The source of your coffee is one thing the study omits to address. Because more plants are being grown in the sun instead of the usual shade, coffee is one of the most carbon-intensive crops to grow.
The Smithsonian’s National Zoo & Conservation Biology Institute noted that shade-grown coffee is still available and has a number of environmental advantages, including the ability to store carbon dioxide in the soil, provide habitat for birds and other animals, and increase the resistance of coffee cultivation to climate change. Look for Bird Friendly coffee that is shade grown and organic as a method to increase the sustainability of your coffee.

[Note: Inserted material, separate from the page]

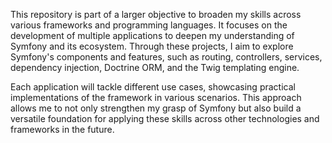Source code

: This repository is part of a larger objective to broaden my skills across various frameworks and programming languages. It focuses on the development of multiple applications to deepen my understanding of Symfony and its ecosystem. Through these projects, I aim to explore Symfony's components and features, such as routing, controllers, services, dependency injection, Doctrine ORM, and the Twig templating engine.

Each application will tackle different use cases, showcasing practical implementations of the framework in various scenarios. This approach allows me to not only strengthen my grasp of Symfony but also build a versatile foundation for applying these skills across other technologies and frameworks in the future.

Read More: Landfill Fire Continues to Spread Toxic Air Pollution in Alabama for Over 50 Days.
The study serves as a helpful reminder that not all environmental impacts are as substantial as those that are most obvious to consumers.
According to a professor of sustainable systems at the University of Michigan School for Environment and Sustainability, as consumers, all that’s left is the waste that’s readily apparent to us, which frequently consists of containers and plastics.
The Washington Post was informed by Shelie Miller, who was not associated with the study. However, in comparison to the product itself, packaging generally has a much, much lesser influence.